> Task prompt
When you reach the line that contains "## **License**" in the entries below, begin returning lines exactly as written and continue through the last one.
** Opening Data for analysis block **
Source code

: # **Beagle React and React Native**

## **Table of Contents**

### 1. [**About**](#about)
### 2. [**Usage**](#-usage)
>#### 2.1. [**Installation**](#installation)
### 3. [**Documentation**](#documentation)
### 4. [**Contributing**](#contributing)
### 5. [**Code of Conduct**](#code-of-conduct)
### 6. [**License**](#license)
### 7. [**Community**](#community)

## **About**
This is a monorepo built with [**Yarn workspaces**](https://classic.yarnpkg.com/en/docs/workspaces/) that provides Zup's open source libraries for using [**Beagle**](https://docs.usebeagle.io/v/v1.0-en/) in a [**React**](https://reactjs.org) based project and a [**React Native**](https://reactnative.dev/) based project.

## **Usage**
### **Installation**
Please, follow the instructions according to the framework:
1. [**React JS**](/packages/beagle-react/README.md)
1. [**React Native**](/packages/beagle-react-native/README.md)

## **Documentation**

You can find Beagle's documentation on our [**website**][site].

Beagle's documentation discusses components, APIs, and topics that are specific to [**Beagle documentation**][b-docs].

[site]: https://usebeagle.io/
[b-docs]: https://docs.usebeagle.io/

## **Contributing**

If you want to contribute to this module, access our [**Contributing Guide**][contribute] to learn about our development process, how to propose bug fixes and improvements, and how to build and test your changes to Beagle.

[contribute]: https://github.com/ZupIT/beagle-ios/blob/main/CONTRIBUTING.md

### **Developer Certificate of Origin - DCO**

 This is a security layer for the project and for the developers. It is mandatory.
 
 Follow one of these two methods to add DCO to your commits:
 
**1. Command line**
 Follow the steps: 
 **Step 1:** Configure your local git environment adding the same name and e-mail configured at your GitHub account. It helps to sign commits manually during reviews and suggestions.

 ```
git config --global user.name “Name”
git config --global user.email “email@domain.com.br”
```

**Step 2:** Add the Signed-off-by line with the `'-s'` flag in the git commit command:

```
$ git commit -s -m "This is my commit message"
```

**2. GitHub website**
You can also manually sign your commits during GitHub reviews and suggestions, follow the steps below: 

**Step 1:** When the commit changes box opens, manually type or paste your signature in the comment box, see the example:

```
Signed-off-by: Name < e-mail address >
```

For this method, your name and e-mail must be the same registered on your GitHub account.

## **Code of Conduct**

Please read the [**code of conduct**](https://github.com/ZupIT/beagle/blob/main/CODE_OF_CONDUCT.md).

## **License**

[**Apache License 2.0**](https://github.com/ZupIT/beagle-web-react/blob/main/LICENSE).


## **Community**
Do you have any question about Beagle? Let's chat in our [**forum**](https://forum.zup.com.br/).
** Closing Data for analysis block **
> Reply
## **License**

[**Apache License 2.0**](https://github.com/ZupIT/beagle-web-react/blob/main/LICENSE).


## **Community**
Do you have any question about Beagle? Let's chat in our [**forum**](https://forum.zup.com.br/).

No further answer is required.